- _Task instructions_:
Go through the records and show each line where the word "Recuerda" occurs.

- _Task data_:
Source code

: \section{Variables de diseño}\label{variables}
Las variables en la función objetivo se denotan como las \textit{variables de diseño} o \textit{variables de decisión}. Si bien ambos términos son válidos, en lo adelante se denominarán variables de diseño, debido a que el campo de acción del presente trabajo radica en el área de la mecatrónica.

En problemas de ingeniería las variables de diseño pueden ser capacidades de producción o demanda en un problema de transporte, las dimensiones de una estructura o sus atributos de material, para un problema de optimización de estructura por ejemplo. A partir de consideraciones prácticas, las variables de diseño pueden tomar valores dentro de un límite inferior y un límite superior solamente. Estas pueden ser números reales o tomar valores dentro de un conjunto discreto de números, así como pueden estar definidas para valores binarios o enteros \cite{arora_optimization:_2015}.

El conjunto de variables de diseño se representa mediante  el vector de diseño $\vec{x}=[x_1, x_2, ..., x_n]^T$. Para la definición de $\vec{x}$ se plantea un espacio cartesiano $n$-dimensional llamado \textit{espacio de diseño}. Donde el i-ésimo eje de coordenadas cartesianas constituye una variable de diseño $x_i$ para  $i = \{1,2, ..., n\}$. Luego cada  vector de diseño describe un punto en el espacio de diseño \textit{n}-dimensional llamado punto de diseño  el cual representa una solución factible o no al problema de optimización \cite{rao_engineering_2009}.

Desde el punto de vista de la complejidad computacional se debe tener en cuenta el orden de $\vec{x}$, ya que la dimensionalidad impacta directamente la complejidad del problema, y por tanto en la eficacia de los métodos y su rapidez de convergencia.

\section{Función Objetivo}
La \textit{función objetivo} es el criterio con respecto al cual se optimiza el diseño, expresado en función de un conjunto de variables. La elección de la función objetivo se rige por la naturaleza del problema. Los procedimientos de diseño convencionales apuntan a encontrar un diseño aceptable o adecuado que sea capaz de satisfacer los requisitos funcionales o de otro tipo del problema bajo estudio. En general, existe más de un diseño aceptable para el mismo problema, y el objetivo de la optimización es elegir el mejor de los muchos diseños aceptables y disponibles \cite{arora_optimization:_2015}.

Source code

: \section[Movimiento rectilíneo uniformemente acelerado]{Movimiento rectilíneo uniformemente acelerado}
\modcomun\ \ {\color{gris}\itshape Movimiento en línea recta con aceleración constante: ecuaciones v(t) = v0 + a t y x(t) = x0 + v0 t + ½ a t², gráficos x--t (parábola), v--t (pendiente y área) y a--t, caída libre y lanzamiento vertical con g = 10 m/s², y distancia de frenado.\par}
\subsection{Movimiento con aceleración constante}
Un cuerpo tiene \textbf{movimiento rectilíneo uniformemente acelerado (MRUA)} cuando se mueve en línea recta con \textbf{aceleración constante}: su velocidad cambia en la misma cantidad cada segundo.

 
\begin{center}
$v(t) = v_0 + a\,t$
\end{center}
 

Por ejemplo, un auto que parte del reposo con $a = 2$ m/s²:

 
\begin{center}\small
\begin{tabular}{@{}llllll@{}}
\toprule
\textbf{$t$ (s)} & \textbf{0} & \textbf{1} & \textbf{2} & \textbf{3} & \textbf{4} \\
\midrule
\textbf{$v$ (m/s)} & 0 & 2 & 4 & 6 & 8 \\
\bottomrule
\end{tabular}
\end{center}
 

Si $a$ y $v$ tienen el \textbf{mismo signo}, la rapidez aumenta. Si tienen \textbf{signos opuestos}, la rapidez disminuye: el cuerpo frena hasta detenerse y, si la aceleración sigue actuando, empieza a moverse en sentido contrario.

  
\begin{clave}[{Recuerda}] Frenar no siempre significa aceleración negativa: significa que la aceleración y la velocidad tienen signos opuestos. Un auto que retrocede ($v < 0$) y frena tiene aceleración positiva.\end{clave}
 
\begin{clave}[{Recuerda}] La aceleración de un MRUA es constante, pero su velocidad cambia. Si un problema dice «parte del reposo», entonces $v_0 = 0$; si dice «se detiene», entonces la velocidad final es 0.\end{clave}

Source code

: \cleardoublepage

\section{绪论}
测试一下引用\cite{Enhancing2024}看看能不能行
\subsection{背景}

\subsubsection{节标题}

- _Your response_:
\begin{clave}[{Recuerda}] Frenar no siempre significa aceleración negativa: significa que la aceleración y la velocidad tienen signos opuestos. Un auto que retrocede ($v < 0$) y frena tiene aceleración positiva.\end{clave}
\begin{clave}[{Recuerda}] La aceleración de un MRUA es constante, pero su velocidad cambia. Si un problema dice «parte del reposo», entonces $v_0 = 0$; si dice «se detiene», entonces la velocidad final es 0.\end{clave}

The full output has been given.